Building and Launching the Loadable#

There are several ways to build and launch a DLA loadable, either embedded in a TensorRT engine or a standalone form.

Refer to the DLA Standalone Mode section to generate a standalone DLA loadable outside TensorRT.

Using trtexec#

To allow trtexec to use the DLA, you can use the –useDLACore flag. For example, to run the ResNet-50 network on DLA core 0 in FP16 mode, with GPU Fallback Mode for unsupported layers, run:

./trtexec --onnx=data/resnet50/ResNet50.onnx --useDLACore=0 --fp16 --allowGPUFallback

The trtexec tool has additional arguments for running networks on DLA. For more information, refer to The trtexec Command-Line Tool section.

Using the TensorRT API#

You can use the TensorRT API to build and run inference with DLA and to enable DLA at the layer level. The relevant APIs and samples are provided in the following sections.

Running on DLA during TensorRT Inference#

The TensorRT builder can be configured to enable inference on DLA. DLA support is currently limited to networks running in FP16 and INT8 mode. The DeviceType enumeration is used to specify the device on which the network or layer executes. The following API functions in the IBuilderConfig class can be used to configure the network to use DLA:

  • setDeviceType(ILayer* layer, DeviceType deviceType): This function sets the deviceType on which the layer must execute.
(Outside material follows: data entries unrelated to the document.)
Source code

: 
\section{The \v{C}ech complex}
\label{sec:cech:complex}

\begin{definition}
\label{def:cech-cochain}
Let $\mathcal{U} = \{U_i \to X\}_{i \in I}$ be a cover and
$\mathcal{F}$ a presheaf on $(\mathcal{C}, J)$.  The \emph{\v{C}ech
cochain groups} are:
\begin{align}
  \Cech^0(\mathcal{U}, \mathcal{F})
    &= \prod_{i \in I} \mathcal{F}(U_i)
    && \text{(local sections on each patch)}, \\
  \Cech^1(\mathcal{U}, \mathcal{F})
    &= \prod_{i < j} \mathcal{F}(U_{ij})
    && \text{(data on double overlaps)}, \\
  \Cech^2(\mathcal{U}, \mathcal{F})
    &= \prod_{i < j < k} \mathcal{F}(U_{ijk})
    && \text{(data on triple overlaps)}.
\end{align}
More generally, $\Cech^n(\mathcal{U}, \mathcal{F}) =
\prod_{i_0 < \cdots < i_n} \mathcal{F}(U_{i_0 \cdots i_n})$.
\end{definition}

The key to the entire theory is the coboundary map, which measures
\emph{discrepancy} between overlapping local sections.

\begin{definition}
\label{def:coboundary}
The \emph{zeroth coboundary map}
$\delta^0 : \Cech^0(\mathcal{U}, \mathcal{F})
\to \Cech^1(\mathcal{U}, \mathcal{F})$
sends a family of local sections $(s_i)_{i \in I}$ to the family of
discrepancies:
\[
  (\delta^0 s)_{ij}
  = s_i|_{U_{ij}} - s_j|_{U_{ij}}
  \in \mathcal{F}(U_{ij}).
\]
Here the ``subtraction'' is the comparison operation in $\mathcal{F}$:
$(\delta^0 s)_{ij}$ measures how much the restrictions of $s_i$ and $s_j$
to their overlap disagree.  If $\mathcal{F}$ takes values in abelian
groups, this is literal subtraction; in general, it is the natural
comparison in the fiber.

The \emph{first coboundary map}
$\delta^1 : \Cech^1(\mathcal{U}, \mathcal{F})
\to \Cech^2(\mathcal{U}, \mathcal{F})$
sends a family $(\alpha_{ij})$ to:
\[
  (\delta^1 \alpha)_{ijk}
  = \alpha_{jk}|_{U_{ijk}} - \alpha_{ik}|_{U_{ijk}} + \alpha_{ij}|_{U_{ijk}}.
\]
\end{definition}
  • getDeviceType(const ILayer* layer): This function can be used to return the deviceType that this layer executes on. If the layer is executing on the GPU, this returns DeviceType::kGPU.

  • canRunOnDLA(const ILayer* layer): This function checks whether a layer can run on DLA.

  • setDefaultDeviceType(DeviceType deviceType): This function sets the builder’s default deviceType. It ensures that all the layers that can run on DLA run on DLA unless setDeviceType is used to override the deviceType for a layer.

  • getDefaultDeviceType(): This function returns the default deviceType set by setDefaultDeviceType.

  • isDeviceTypeSet(const ILayer* layer): This function checks whether the deviceType has been explicitly set for this layer.

  • resetDeviceType(ILayer* layer): This function resets the deviceType for this layer. The value is reset to the deviceType specified by setDefaultDeviceType or DeviceType::kGPU if none is specified.

  • allowGPUFallback(bool setFallBackMode): This function notifies the builder to use GPU if a layer that was supposed to run on DLA cannot run on DLA. For more information, refer to the GPU Fallback Mode section.

  • reset(): This function can reset the IBuilderConfig state, which sets the deviceType for all layers to DeviceType::kGPU. After reset, the builder can be reused to build another network with a different DLA config.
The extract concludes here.